The increased popularity of the Formula 1 racing championship will bring several automakers into the fold. Audi and Porsche will join the Formula 1 circuit in 2026, but BMW has mostly being quiet on the subject. Today, BMW M boss Frank Van Meel confirmed in an interview that the Munich-based automaker has no intention to join Formula 1.

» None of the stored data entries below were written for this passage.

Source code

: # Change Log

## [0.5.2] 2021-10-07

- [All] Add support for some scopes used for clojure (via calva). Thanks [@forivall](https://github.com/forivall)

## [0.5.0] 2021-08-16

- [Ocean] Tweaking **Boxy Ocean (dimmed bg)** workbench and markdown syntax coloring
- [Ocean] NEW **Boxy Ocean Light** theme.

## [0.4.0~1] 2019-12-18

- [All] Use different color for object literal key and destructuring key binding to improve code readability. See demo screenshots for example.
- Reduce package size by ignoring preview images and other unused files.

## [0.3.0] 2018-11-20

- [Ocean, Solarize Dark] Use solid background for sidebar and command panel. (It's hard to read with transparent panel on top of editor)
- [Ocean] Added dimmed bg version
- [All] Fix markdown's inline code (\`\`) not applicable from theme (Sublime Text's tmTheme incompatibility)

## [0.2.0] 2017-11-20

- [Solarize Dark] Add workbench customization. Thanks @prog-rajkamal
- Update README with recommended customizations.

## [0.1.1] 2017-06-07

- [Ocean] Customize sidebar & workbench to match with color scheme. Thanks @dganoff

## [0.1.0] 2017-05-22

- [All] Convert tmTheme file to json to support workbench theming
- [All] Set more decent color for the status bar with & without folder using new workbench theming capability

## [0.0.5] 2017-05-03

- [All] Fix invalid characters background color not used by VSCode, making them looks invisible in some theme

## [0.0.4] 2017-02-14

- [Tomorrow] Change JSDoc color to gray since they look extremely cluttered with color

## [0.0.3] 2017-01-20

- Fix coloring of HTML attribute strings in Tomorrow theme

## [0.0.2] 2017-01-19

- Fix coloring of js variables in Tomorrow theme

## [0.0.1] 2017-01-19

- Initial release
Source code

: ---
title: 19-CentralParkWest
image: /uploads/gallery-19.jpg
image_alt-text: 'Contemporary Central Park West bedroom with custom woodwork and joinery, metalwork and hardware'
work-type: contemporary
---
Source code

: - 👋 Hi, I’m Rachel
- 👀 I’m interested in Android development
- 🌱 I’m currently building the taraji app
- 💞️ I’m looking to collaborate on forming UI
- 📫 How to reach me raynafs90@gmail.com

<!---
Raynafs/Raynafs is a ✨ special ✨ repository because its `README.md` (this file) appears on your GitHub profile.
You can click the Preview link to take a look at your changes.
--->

“We have no ambitions for Formula 1,” Van Meel firmly stated. Instead, the company continues to focus its motorsport efforts on the upcoming LMDh project. “For us, it’s really important to have the [electrification] story of transformation embraced as fast as possible. Formula 1 is still discussing the regulations around electrification. So for us, it was very clear. Let’s go faster into that [electrification] segment,” Van Meel says.
Focus on LMDh (GTP)
And LMDh presents the perfect opportunity to test BMW M’s road technology in a racing setup. Van Meel says that the LMDh cars will use a variant of the V8 plug-in hybrid powertrain introduced recently by the BMW XM and likely to be used in the future BMW M5 G90. Therefore, BMW Motorsport will focus on Le Mans Daytona Hybrid (LMDh), or more recently called IMSA GTP.
BMW announced plans to develop a Le Mans Daytona hybrid prototype in June 2021 and race it from 2023. Several months later, the head of the motorsport division said the spiritual successor to the V12 LMR would not take part in the 2023 24 Hours of Le Mans. The good news is we might see the LMDh machine at the endurance race the year after that.
2024 would be the right time to field the LMDh prototype on the famous Circuit de la Sarthe in France. It would celebrate the 25th anniversary of the V12 LMR, which triumphed at Le Mans back in 1999. BMW remains coy on details about the race car, but to meet regulations, its hybrid powertrain won’t have more than 500 kilowatts (670.5 horsepower). Toyota and Peugeot will use V6 combustion engines whereas Porsche has opted for a V8 with two turbochargers. Audi could use the larger engine, while Lamborghini should imminently confirm its LMDh entry for 2024.
BMW is also known for constantly evaluating their motorsport plans and are not afraid to cut ties quickly if the racing interest doesn’t align with the corporate strategies and goals. So if Formula 1 will shift more towards electrification in the future, it’s not far fetched to assume that the M boss will take another look at the iconic racing championship.